··· Exercise input ···

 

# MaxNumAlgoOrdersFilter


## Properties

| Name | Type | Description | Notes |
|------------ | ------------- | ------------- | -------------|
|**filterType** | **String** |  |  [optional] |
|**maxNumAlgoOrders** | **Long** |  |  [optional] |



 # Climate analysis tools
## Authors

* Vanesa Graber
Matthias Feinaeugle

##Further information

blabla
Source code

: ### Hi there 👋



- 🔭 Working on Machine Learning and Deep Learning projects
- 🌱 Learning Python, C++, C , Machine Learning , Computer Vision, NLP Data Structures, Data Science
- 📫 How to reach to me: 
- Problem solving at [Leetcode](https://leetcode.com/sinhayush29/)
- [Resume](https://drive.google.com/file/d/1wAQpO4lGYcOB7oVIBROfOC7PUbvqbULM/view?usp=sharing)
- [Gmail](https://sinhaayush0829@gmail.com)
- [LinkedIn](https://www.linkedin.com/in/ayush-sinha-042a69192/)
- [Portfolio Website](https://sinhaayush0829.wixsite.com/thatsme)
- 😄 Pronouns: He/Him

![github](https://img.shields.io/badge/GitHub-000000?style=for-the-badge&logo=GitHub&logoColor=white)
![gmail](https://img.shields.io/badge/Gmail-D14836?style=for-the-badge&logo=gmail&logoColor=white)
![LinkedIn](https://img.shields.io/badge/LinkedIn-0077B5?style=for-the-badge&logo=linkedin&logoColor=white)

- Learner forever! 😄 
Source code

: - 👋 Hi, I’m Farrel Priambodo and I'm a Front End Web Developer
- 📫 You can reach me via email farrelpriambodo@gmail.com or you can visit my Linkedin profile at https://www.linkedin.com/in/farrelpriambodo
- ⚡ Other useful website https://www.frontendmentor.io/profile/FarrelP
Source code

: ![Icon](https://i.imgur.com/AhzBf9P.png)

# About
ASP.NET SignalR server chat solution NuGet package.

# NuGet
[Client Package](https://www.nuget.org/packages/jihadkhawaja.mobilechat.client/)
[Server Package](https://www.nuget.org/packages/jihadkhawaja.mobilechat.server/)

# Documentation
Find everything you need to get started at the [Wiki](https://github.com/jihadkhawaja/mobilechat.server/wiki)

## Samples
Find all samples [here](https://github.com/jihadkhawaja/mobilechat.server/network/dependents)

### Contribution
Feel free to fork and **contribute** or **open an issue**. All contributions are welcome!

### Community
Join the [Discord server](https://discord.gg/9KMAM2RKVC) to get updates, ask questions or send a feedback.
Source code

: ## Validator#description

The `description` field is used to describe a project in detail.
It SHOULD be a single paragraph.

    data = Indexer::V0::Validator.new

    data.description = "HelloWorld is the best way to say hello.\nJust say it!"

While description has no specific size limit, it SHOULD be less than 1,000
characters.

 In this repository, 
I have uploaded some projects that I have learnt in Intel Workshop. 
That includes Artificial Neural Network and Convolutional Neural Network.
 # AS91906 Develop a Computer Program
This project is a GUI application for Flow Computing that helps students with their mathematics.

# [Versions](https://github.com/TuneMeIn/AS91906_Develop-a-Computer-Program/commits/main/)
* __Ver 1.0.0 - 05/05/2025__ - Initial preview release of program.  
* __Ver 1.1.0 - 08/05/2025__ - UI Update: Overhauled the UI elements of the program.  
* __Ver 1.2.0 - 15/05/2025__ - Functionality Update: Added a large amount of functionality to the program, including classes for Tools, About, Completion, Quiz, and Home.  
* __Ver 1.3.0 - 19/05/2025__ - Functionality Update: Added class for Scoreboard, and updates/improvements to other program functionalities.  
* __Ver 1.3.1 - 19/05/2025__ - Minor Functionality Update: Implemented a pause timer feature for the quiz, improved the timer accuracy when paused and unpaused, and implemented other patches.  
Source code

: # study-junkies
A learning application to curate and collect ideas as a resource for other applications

···
··· Exercise input ···

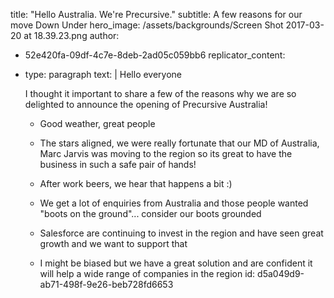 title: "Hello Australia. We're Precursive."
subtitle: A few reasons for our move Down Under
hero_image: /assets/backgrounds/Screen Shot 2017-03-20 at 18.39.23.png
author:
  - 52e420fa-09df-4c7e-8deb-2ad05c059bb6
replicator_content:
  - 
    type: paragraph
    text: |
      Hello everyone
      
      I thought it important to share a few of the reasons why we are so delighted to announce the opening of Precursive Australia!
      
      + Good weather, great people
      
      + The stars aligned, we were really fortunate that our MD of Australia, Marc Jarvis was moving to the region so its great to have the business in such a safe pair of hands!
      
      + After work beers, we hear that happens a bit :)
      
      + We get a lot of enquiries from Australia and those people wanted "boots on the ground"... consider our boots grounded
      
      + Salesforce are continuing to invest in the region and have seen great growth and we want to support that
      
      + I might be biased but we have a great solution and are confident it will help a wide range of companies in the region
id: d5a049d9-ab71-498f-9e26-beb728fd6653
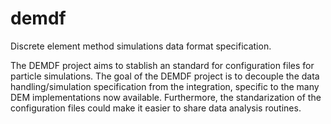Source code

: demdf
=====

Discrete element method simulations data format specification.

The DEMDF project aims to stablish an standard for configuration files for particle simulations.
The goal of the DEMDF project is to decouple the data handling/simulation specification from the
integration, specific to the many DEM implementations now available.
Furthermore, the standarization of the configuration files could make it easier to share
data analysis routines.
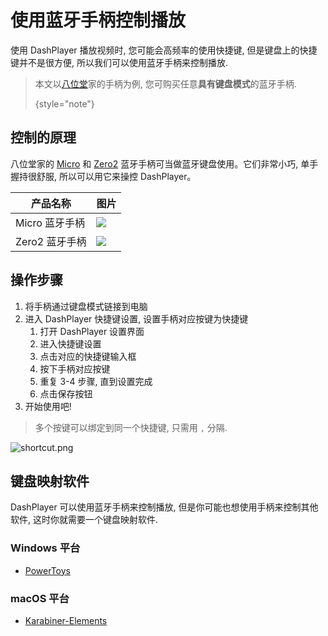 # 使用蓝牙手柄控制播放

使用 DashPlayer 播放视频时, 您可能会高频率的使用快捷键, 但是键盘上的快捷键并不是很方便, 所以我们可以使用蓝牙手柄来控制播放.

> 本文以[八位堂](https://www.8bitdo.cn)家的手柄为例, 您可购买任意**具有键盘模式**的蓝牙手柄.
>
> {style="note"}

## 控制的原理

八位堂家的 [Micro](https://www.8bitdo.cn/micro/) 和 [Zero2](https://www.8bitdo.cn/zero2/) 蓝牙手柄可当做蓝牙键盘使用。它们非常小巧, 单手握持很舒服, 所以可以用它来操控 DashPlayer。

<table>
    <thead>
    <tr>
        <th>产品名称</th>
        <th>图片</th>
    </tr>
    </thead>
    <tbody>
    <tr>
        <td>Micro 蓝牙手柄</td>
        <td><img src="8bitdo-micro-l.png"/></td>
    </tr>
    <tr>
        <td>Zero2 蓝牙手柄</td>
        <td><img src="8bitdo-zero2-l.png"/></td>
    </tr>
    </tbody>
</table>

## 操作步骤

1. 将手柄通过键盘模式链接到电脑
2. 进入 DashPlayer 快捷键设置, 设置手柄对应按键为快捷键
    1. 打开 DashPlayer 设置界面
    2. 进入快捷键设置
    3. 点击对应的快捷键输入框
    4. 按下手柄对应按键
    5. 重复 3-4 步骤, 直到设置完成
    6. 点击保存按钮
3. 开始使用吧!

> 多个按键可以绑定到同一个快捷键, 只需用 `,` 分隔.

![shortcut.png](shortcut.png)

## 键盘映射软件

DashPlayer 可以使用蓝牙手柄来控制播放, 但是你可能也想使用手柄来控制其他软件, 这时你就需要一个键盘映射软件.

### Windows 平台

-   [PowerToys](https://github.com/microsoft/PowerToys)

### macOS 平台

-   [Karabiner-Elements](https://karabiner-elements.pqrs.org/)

···

Say how many lines in the records contain the word "files". Nothing but the number is required.

2